I guess I don't see the details of how references to ServiceProviders are
obtained as being too essential to the argument. A client could
obtain its list of ServiceProviders in different ways (registry lookup,
P2P broadcast, bookmarked list, etc.) without affecting the
nature of the way in which it gets services "advertisements" from those
providers.  As I described above, it seems to me that the significant
difference of this approach lies in removing the service matching from the
central authority. It's worth thinking about...


>
> >(Note that I'm deliberately trying to paint this picture without
> >using SOAP/WSDL for the time being, although one could imagine using those
> >as well....)
> >
> sure
>
> >We can explore the pros and cons of the various approaches in subsequent
> >discussions, but I hope this helps get people thinking in different
> >ways about the problem.
> >
> let's start exploring them now :-)
>
> Although I see the power gained by a more P2P architecture, I think a
> couple of things (important things) are lost by going this route:
>
> 1)  Simplicity of service provision

Not sure about this. It seems to depend on whether it's easier for a service
provider to do their own assessment of the matching of a request to their
services, or to require them to describe themselves in such a way that
a third party can do the brokering. One could imagine a boilerplate cgi
script that would (for example) allow the person to fill in a mapping from
moby data types to the relevant services.

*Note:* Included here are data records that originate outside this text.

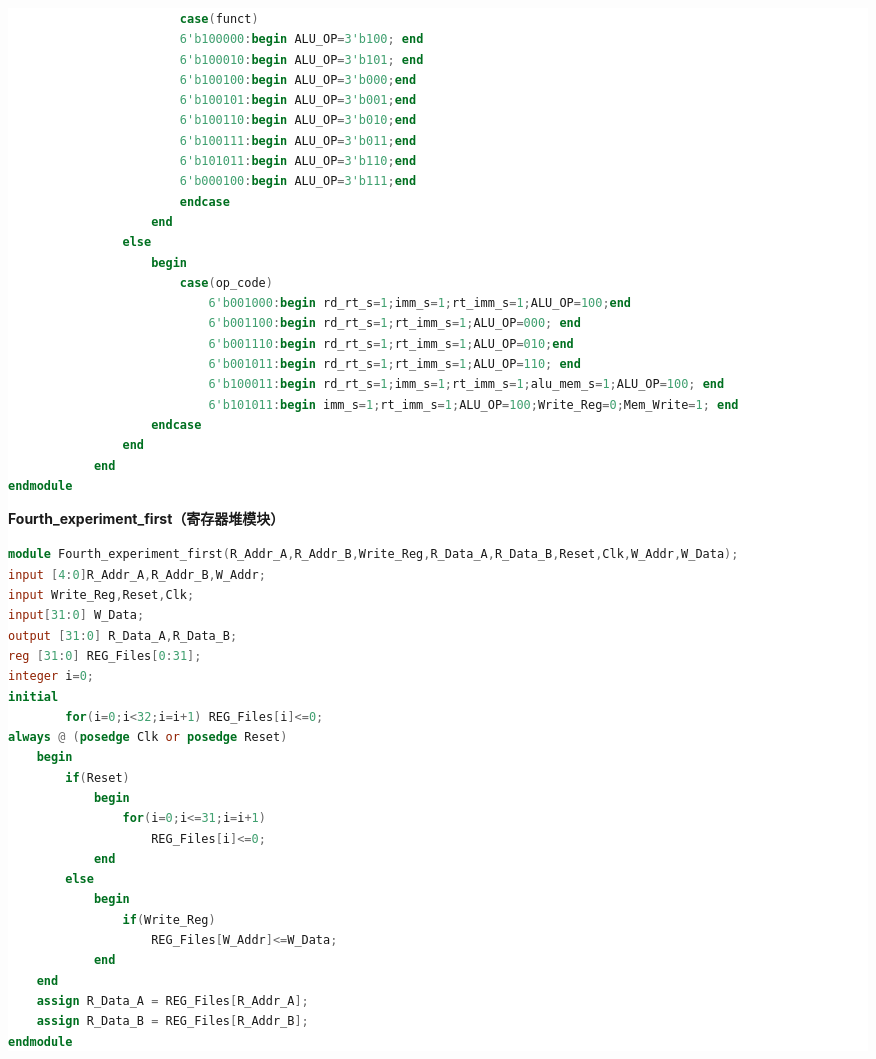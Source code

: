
 ```verilog
						case(funct)
						6'b100000:begin ALU_OP=3'b100; end
						6'b100010:begin ALU_OP=3'b101; end
						6'b100100:begin ALU_OP=3'b000;end
						6'b100101:begin ALU_OP=3'b001;end
						6'b100110:begin ALU_OP=3'b010;end
						6'b100111:begin ALU_OP=3'b011;end
						6'b101011:begin ALU_OP=3'b110;end
						6'b000100:begin ALU_OP=3'b111;end
						endcase 
					end
				else
					begin
						case(op_code)
							6'b001000:begin rd_rt_s=1;imm_s=1;rt_imm_s=1;ALU_OP=100;end  
							6'b001100:begin rd_rt_s=1;rt_imm_s=1;ALU_OP=000; end  
							6'b001110:begin rd_rt_s=1;rt_imm_s=1;ALU_OP=010;end  
							6'b001011:begin rd_rt_s=1;rt_imm_s=1;ALU_OP=110; end  
							6'b100011:begin rd_rt_s=1;imm_s=1;rt_imm_s=1;alu_mem_s=1;ALU_OP=100; end  
							6'b101011:begin imm_s=1;rt_imm_s=1;ALU_OP=100;Write_Reg=0;Mem_Write=1; end  
					endcase
				end
			end
endmodule
```

**Fourth_experiment_first（寄存器堆模块）**

```verilog
module Fourth_experiment_first(R_Addr_A,R_Addr_B,Write_Reg,R_Data_A,R_Data_B,Reset,Clk,W_Addr,W_Data);
input [4:0]R_Addr_A,R_Addr_B,W_Addr;
input Write_Reg,Reset,Clk;
input[31:0] W_Data;
output [31:0] R_Data_A,R_Data_B;
reg [31:0] REG_Files[0:31];
integer i=0;
initial
        for(i=0;i<32;i=i+1) REG_Files[i]<=0;
always @ (posedge Clk or posedge Reset)
	begin
		if(Reset)
			begin
				for(i=0;i<=31;i=i+1)
					REG_Files[i]<=0;
			end
		else
			begin
				if(Write_Reg)
					REG_Files[W_Addr]<=W_Data;
			end
	end
	assign R_Data_A = REG_Files[R_Addr_A];
	assign R_Data_B = REG_Files[R_Addr_B];
endmodule

```
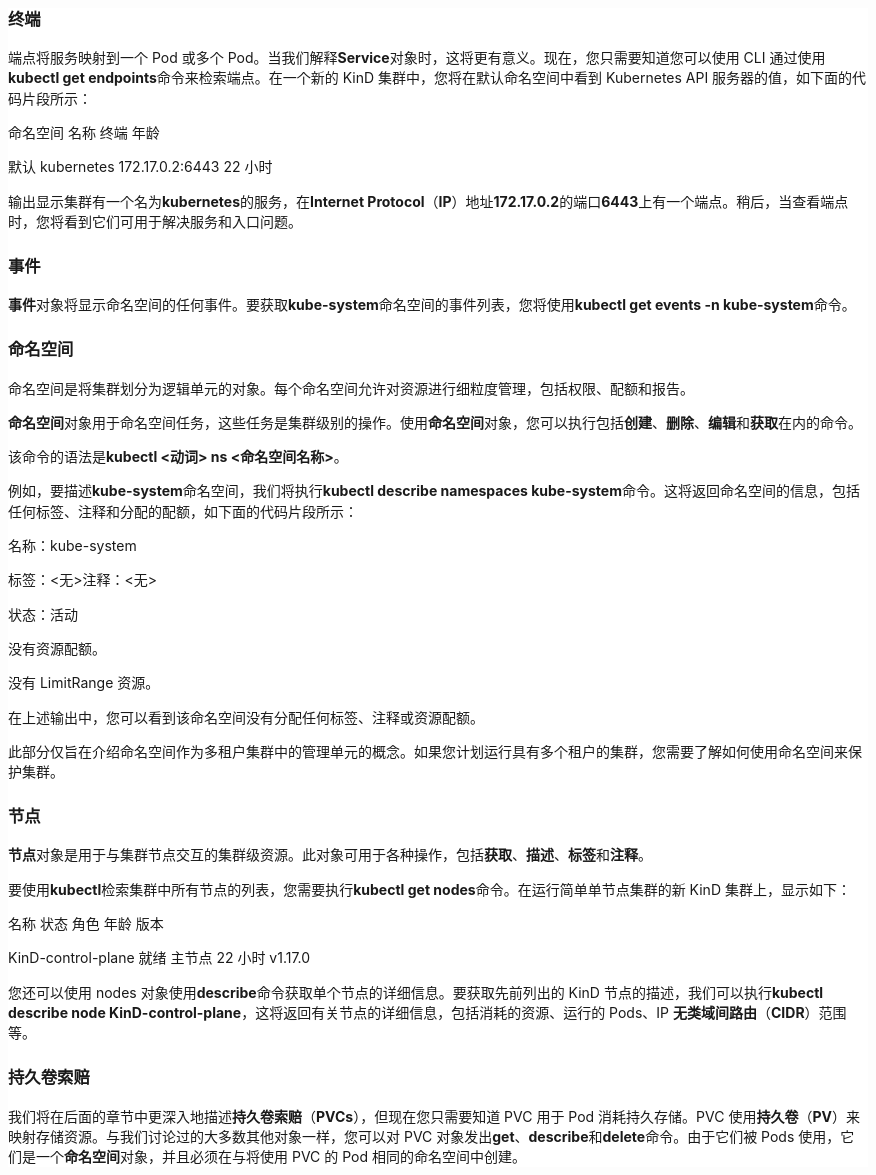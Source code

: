 ### 终端

端点将服务映射到一个 Pod 或多个 Pod。当我们解释**Service**对象时，这将更有意义。现在，您只需要知道您可以使用 CLI 通过使用**kubectl get endpoints**命令来检索端点。在一个新的 KinD 集群中，您将在默认命名空间中看到 Kubernetes API 服务器的值，如下面的代码片段所示：

命名空间 名称 终端 年龄

默认 kubernetes 172.17.0.2:6443 22 小时

输出显示集群有一个名为**kubernetes**的服务，在**Internet Protocol**（**IP**）地址**172.17.0.2**的端口**6443**上有一个端点。稍后，当查看端点时，您将看到它们可用于解决服务和入口问题。

### 事件

**事件**对象将显示命名空间的任何事件。要获取**kube-system**命名空间的事件列表，您将使用**kubectl get events -n kube-system**命令。

### 命名空间

命名空间是将集群划分为逻辑单元的对象。每个命名空间允许对资源进行细粒度管理，包括权限、配额和报告。

**命名空间**对象用于命名空间任务，这些任务是集群级别的操作。使用**命名空间**对象，您可以执行包括**创建**、**删除**、**编辑**和**获取**在内的命令。

该命令的语法是**kubectl <动词> ns <命名空间名称>**。

例如，要描述**kube-system**命名空间，我们将执行**kubectl describe namespaces kube-system**命令。这将返回命名空间的信息，包括任何标签、注释和分配的配额，如下面的代码片段所示：

名称：kube-system

标签：<无>注释：<无>

状态：活动

没有资源配额。

没有 LimitRange 资源。

在上述输出中，您可以看到该命名空间没有分配任何标签、注释或资源配额。

此部分仅旨在介绍命名空间作为多租户集群中的管理单元的概念。如果您计划运行具有多个租户的集群，您需要了解如何使用命名空间来保护集群。

### 节点

**节点**对象是用于与集群节点交互的集群级资源。此对象可用于各种操作，包括**获取**、**描述**、**标签**和**注释**。

要使用**kubectl**检索集群中所有节点的列表，您需要执行**kubectl get nodes**命令。在运行简单单节点集群的新 KinD 集群上，显示如下：

名称 状态 角色 年龄 版本

KinD-control-plane 就绪 主节点 22 小时 v1.17.0

您还可以使用 nodes 对象使用**describe**命令获取单个节点的详细信息。要获取先前列出的 KinD 节点的描述，我们可以执行**kubectl describe node KinD-control-plane**，这将返回有关节点的详细信息，包括消耗的资源、运行的 Pods、IP **无类域间路由**（**CIDR**）范围等。

### 持久卷索赔

我们将在后面的章节中更深入地描述**持久卷索赔**（**PVCs**），但现在您只需要知道 PVC 用于 Pod 消耗持久存储。PVC 使用**持久卷**（**PV**）来映射存储资源。与我们讨论过的大多数其他对象一样，您可以对 PVC 对象发出**get**、**describe**和**delete**命令。由于它们被 Pods 使用，它们是一个**命名空间**对象，并且必须在与将使用 PVC 的 Pod 相同的命名空间中创建。
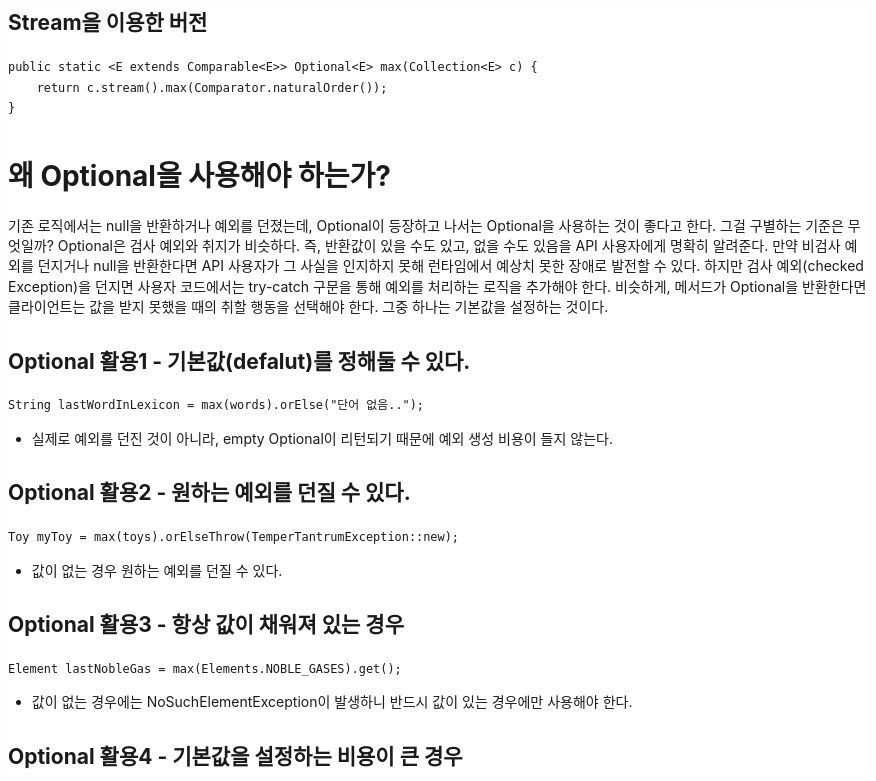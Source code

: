 ## Stream을 이용한 버전



```
public static <E extends Comparable<E>> Optional<E> max(Collection<E> c) {
    return c.stream().max(Comparator.naturalOrder());
}
```



# 왜 Optional을 사용해야 하는가?

기존 로직에서는 null을 반환하거나 예외를 던졌는데, Optional이 등장하고 나서는 Optional을 사용하는 것이 좋다고 한다.
그걸 구별하는 기준은 무엇일까? Optional은 검사 예외와 취지가 비슷하다.
즉, 반환값이 있을 수도 있고, 없을 수도 있음을 API 사용자에게 명확히 알려준다.
만약 비검사 예외를 던지거나 null을 반환한다면 API 사용자가 그 사실을 인지하지 못해 런타임에서 예상치 못한 장애로 발전할 수 있다.
하지만 검사 예외(checked Exception)을 던지면 사용자 코드에서는 try-catch 구문을 통해 예외를 처리하는 로직을 추가해야 한다.
비슷하게, 메서드가 Optional을 반환한다면 클라이언트는 값을 받지 못했을 때의 취할 행동을 선택해야 한다.
그중 하나는 기본값을 설정하는 것이다.

## Optional 활용1 - 기본값(defalut)를 정해둘 수 있다.



```
String lastWordInLexicon = max(words).orElse("단어 없음..");
```



- 실제로 예외를 던진 것이 아니라, empty Optional이 리턴되기 때문에 예외 생성 비용이 들지 않는다.

## Optional 활용2 - 원하는 예외를 던질 수 있다.



```
Toy myToy = max(toys).orElseThrow(TemperTantrumException::new);
```



- 값이 없는 경우 원하는 예외를 던질 수 있다.

## Optional 활용3 - 항상 값이 채워져 있는 경우



```
Element lastNobleGas = max(Elements.NOBLE_GASES).get();
```



- 값이 없는 경우에는 NoSuchElementException이 발생하니 반드시 값이 있는 경우에만 사용해야 한다.

## Optional 활용4 - 기본값을 설정하는 비용이 큰 경우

An alternative concern would be not having a standardized approach for
doing the matching; not allowing the client any control over how this
matching was being done...

> 2)  Semi/fully automated workflow discovery (finding a path from an
> input to an output data type through multiple services)
>
> The latter can probably be accomplished using the brokering approach you
> describe, but it isn't as straightforward and (as best I can imagine in
> my current state) would have to be accomplished by possibly endless
> trial-and-error traversals of many dynamically discovered service paths.
>
> The former point however, the one of simplicity, might be more important
> at the end of the day as this will affect the acceptance/adoption of the
> system by the people whom we need to make the whole thing work...
>

Agreed.

>
> > One thing I would like to point out, however, is
> >that the different approaches to service representation/service discovery
> >are not necessarily mutually exclusive. For example, I have often found it
> >useful in ISYS to define a "static service", but to allow that same service
> >to be provided dynamically, by simply writing a little code that does a
> >reasonable translation from the "self-descriptive" representation of the
> >data to the representation prescribed by my own implementation. I'm beginning
> >to wonder if a more "self-descriptive" and finer-grained approach to
> >service-typing than the "fat interfaces with signatures" model might be useful
> >to bridge these alternative approaches (possibly similar to WSDL, but I need
> >to look at that more);
> >
> I'd like to pursue this idea further, as I'm not sure I am understanding
> what you suggest as the "middle ground" here.  Please expand on this...

It's not very clear in my mind, either, but I'll give it a shot. It seems
as though the "static/dynamic" extremes could be characterized by:

"dynamic service": totally opaque/encapsulated, you give it the data and it
"decides" how to map it onto its internal model, but you have no control over
this and no real way (other than the human-readable description, or assessing
the nature of the data it returns) of understanding what the service "is";
the implementor of the service has made no real "contractual obligation"
in terms of the interface, so they can change its behavior to their
heart's content without "breaking" anything (although, presumably, certain
behaviors would be more useful to consumers than others!)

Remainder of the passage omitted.